In practice, this made for one of the weekend’s most mood-lifting moments, an electric collage of colour and pattern: “messy chunky frills, smooth floppy frills, straight smocked voile, checkerboard cotton knits ... mental accessories,” in Goddard’s words. The latter included her first collaboration with footwear label UGG, with whom she created two different styles, a towering slip-on platform and a pair of furry slippers, a nod towards Goddard’s own time spent working from home. But it was her signature shocks of tulle – this time in exuberant shades of red, yellow and neon pink – which continued to focus the eye.
Here, in a conversation held in the run up to the show, Goddard explains the joyful Spring/Summer 2021 collection in her own words.

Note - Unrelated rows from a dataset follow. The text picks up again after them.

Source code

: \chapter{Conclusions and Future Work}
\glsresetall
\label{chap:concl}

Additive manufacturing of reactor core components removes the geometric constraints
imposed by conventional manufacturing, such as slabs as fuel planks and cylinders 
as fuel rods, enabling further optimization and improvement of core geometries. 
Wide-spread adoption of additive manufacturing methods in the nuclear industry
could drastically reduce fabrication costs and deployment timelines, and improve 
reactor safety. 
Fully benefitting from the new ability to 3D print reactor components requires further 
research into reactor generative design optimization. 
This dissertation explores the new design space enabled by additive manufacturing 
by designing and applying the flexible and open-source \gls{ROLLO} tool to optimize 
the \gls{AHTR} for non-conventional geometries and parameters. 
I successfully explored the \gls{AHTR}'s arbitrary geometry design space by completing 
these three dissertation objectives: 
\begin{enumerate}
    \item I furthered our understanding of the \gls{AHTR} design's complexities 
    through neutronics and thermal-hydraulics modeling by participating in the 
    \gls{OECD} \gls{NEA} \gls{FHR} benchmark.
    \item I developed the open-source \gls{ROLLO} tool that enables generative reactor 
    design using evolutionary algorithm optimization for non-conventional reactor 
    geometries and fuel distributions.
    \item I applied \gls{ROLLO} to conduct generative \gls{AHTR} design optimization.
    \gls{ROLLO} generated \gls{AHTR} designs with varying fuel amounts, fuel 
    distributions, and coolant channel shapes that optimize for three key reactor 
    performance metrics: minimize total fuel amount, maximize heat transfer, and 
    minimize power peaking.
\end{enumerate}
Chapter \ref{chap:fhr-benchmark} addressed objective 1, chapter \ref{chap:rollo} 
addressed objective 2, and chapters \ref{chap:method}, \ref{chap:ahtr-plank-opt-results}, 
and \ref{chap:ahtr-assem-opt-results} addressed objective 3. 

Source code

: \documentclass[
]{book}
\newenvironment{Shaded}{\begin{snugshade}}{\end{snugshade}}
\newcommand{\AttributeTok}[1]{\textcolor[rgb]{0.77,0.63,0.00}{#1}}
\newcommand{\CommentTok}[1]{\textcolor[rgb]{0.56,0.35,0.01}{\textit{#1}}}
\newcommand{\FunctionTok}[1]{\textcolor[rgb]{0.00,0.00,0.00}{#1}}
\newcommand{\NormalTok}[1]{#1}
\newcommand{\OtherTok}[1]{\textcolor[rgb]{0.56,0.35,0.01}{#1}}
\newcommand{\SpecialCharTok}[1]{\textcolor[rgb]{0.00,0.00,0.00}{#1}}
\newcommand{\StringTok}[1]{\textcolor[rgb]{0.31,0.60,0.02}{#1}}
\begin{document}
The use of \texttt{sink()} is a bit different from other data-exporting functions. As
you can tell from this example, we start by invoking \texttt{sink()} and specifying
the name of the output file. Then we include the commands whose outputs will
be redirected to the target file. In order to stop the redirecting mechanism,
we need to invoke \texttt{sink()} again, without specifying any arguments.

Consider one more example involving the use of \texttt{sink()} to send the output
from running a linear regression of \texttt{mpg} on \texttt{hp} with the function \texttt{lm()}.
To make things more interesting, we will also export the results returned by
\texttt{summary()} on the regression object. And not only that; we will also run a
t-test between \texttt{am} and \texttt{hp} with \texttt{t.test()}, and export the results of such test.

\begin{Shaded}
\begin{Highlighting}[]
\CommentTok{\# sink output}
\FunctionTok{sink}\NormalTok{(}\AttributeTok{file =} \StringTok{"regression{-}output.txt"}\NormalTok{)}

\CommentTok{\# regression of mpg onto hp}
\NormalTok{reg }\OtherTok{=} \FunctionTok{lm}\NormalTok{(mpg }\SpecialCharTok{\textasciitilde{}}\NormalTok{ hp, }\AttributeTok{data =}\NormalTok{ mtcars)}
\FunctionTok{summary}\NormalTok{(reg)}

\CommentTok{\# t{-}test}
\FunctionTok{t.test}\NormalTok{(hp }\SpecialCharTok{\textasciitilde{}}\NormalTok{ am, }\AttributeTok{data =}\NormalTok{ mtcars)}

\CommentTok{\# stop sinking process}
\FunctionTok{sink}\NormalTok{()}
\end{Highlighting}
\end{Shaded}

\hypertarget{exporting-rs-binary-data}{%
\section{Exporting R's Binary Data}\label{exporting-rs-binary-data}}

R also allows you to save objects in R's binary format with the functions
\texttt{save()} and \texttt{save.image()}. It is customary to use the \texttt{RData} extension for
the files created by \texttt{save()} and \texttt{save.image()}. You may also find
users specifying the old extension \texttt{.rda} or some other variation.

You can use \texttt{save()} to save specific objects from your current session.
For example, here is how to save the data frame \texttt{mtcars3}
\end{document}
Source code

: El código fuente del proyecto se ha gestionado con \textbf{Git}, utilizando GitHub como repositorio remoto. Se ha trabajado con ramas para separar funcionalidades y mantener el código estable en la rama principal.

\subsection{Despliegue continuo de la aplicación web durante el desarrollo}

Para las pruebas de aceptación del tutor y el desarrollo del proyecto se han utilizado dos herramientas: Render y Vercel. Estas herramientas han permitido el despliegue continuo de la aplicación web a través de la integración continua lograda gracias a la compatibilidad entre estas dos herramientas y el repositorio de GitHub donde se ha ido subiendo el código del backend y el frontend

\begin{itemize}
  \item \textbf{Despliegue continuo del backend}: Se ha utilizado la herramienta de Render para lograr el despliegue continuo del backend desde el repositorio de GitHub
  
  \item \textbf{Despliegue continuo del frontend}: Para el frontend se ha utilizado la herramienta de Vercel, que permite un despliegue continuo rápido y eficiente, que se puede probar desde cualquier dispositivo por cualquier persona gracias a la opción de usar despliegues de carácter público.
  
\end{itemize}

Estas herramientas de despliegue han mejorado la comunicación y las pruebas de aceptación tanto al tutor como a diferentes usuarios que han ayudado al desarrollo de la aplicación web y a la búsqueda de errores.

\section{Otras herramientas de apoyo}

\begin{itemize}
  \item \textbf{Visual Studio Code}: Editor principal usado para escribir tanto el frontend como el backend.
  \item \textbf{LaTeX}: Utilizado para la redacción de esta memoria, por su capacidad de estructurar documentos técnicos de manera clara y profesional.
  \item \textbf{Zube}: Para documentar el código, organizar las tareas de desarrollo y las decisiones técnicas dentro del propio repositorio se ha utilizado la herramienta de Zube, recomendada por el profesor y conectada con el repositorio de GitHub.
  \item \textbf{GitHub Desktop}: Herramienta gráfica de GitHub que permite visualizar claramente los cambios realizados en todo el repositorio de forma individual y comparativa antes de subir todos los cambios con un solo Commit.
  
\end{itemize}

“I have always been obsessed with Villa Menafoglio Litta and Giuseppe and Giovanna Panza’s art collection. Years ago I found images of them sitting in their ornate Italian Villa in the 1950s surrounded by Claes Oldenburg papier-mâché dresses and Yves Klein. I love the textures and contrast between modern mess and traditional lines.
“[In the collection] there are stories that are exciting to me: messy chunky frills, smooth floppy frills, straight smocked voile, checkerboard cotton knits and then all the mental accessories that have been so fun to work with. I am working with Alice [Goddard] again and she brings a new energy to the whole collection and puts looks together I would never have imagined.
“I do feel disappointed not to be showing, I love the whole stress of a show. It’s the only way I think you can get those six months of hard work out of your system. I loved the idea of doing a small salon show in our studio, I wanted people to see where and how we worked, even if it was only a handful of people. I liked the idea of the people who came to see it remembering it and talking about it. Doing a film does feel exciting though, it does take a certain amount of pressure off everything running so smoothly and we can do more looks now which is always fun!
“I hope [the collection] makes people happy. It’s been a hard few months and so I wanted to make something that might brighten up someone’s day ... I think escapism is so important and especially now; fashion has always been a big part of that for me. Feeling good in what you are wearing can change your whole outlook on a day ... I have always wanted to make clothes that people enjoy wearing and feel comfortable in but I also really value making clothes which are totally unwearable and impractical, I don’t really see the point in it otherwise. It’s a very lucky job to have so I have to make the most of it.
“I have learnt recently how lucky we are to be so local, 90 per cent of who we work with, at every level, from sampling to production, are based in London. We have a proper community of craftspeople and makers who are close by. I didn’t appreciate how special that was until recently and I think it’s important to maintain that, even if it makes it harder to grow as a business I think sticking to working with a close community is vital. I would love to do a show next season, probably smaller than we have ever done and still in our studio but I want people to be there and I want to be able to celebrate with my team and friends afterwards.”